As the L.A. Times reported, "University of Texas President Bill Powers said he was encouraged by the ruling, noting the court had preserved precedents dating to 1978 that permit affirmative action. "Today's ruling will have no impact on admissions decisions we have already made or any immediate impact on our holistic admissions policies.""
Conservatives noted Justice Kennedy's words that it "was no longer clear that the university needed to give an edge to black or Latino applicants to ensure a significant percentage of minorities on campus. The judges who review the Texas policy "must ultimately be satisfied that no workable race-neutral alternatives would produce the educational benefits of diversity," he said in University of Texas vs. Fisher..."If a nonracial approach" could work to bring about diversity, "then the university may not consider race," he said.
Justices Scalia and Thomas, consistent with past opinions, said they would have ended affirmative action if they could have, but still voted with the majority. Justice Thomas, a beneficiary of Affirmative Action, wrote a separate opinion denouncing it. From the Huffington Post:
Huffington Post, June 24, 2013: Clarence Thomas Compares Affirmative Action To Slavery, Segregation In Opinion
"In a fiery concurring opinion Monday, Supreme Court Justice Clarence Thomas said the University of Texas at Austin's admissions policy amounted to discrimination and compared the school's affirmative action program to slavery and segregation.
"Slaveholders argued that slavery was a 'positive good' that civilized blacks and elevated them in every dimension of life," Thomas wrote in his separate opinion on Fisher v. University of Texas at Austin. "A century later, segregationists similarly asserted that segregation was not only benign, but good for black students.""

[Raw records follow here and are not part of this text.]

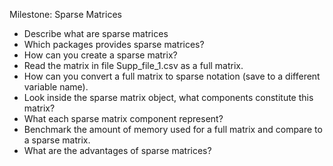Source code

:Milestone: Sparse Matrices

- Describe what are sparse matrices
- Which packages provides sparse matrices?
- How can you create a sparse matrix?
- Read the matrix in file Supp_file_1.csv as a full matrix.
- How can you convert a full matrix to sparse notation (save to a different variable name).
- Look inside the sparse matrix object, what components constitute this matrix?
- What each sparse matrix component represent?
- Benchmark the amount of memory used for a full matrix and compare to a sparse matrix.
- What are the advantages of sparse matrices?

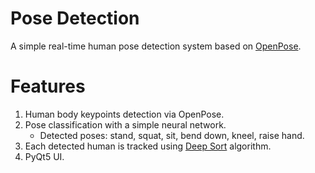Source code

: # Pose Detection

A simple real-time human pose detection system based on [OpenPose](https://github.com/CMU-Perceptual-Computing-Lab/openpose).

# Features

1. Human body keypoints detection via OpenPose.
2. Pose classification with a simple neural network.
   - Detected poses: stand, squat, sit, bend down, kneel, raise hand.
3. Each detected human is tracked using [Deep Sort](https://github.com/nwojke/deep_sort) algorithm.
4. PyQt5 UI.
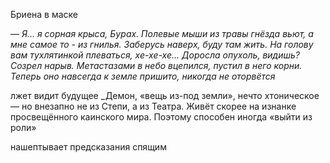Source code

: Бриена в маске

— _Я... я сорная крыса, Бурах. Полевые мыши из травы гнёзда вьют, а мне самое то - из гнилья. Заберусь наверх, буду там жить. На голову вам тухлятинкой плеваться, хе-хе-хе..._ _Доросла опухоль, видишь? Созрел нарыв. Метастазами в небо вцепился, пустил в него корни. Теперь оно навсегда к земле пришито, никогда не оторвётся_

лжет
видит будущее
_Демон, «вещь из-под земли», нечто хтоническое — но внезапно не из Степи, а из Театра. Живёт скорее на изнанке просвещённого каинского мира. Поэтому способен иногда «выйти из роли»

нашептывает предсказания спящим


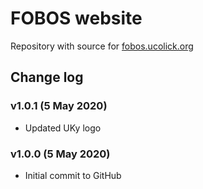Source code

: # FOBOS website

Repository with source for [fobos.ucolick.org](https://fobos.ucolick.org/)

## Change log

### v1.0.1 (5 May 2020)

 - Updated UKy logo

### v1.0.0 (5 May 2020)

 - Initial commit to GitHub

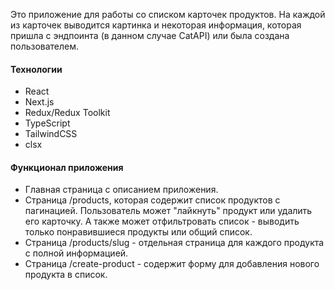 Это приложение для работы со списком карточек продуктов. На каждой из карточек выводится картинка и некоторая информация, которая пришла с эндпоинта (в данном случае CatAPI) или была создана пользователем. 

#### Технологии
* React
* Next.js
* Redux/Redux Toolkit 
* TypeScript
* TailwindCSS
* clsx

#### Функционал приложения
* Главная страница с описанием приложения.
* Страница /products, которая содержит список продуктов с пагинацией. Пользователь может "лайкнуть" продукт или удалить его карточку. А также может отфильтровать список - выводить только понравившиеся продукты или общий список.
* Страница /products/slug - отдельная страница для каждого продукта с полной информацией.
* Страница /create-product - содержит форму для добавления нового продукта в список.
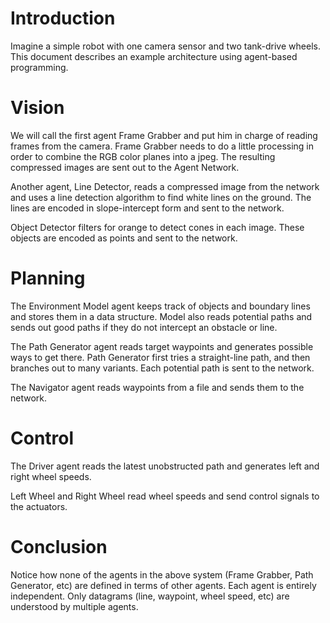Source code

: # Introduction #

Imagine a simple robot with one camera sensor and two tank-drive wheels.  This document describes an example architecture using agent-based programming.


# Vision #

We will call the first agent Frame Grabber and put him in charge of reading frames from the camera.  Frame Grabber needs to do a little processing in order to combine the RGB color planes into a jpeg.  The resulting compressed images are sent out to the Agent Network.

Another agent, Line Detector, reads a compressed image from the network and uses a line detection algorithm to find white lines on the ground.  The lines are encoded in slope-intercept form and sent to the network.

Object Detector filters for orange to detect cones in each image.  These objects are encoded as points and sent to the network.


# Planning #

The Environment Model agent keeps track of objects and boundary lines and stores them in a data structure.  Model also reads potential paths and sends out good paths if they do not intercept an obstacle or line.

The Path Generator agent reads target waypoints and generates possible ways to get there.  Path Generator first tries a straight-line path, and then branches out to many variants.  Each potential path is sent to the network.

The Navigator agent reads waypoints from a file and sends them to the network.


# Control #

The Driver agent reads the latest unobstructed path and generates left and right wheel speeds.

Left Wheel and Right Wheel read wheel speeds and send control signals to the actuators.


# Conclusion #

Notice how none of the agents in the above system (Frame Grabber, Path Generator, etc) are defined in terms of other agents.  Each agent is entirely independent.  Only datagrams (line, waypoint, wheel speed, etc) are understood by multiple agents.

I would disagree with Justice Thomas as a reason fro scrapping Affirmative Action, but I can appreciate that those that have benefited from Affirmative Action indeed are often stigmatized that "they didn't earn their admission." But on this last point I can point to another form of Affirmative Action...college admission by privilege. The two most notable examples are George Bush and John McCain. Both had dubious academic credentials, good enough to perhaps get them into some lesser known colleges but not good enough for Yale, in Bush's case, or the Naval Academy in McCain's case.
McCain's graduate final class ranking from the Naval Academy was 894 out of 899. Had he not had a father and grandfather who served as admirals in the Navy, John McCain would never have been admitted to the Academy, in my opinion. Furthermore he was a rather bad pilot crashing training planes. Nevertheless, he has capitalized on his capture by the North Vietnamese to reinvent himself as a "hero," which he used to eventually become a rather poor Senator and candidate for President.
There are so many other people like John McCain and George Bush that have used their name and privilege to get into prestigious universities and academies. Why don't we also call that "Affirmative Action?"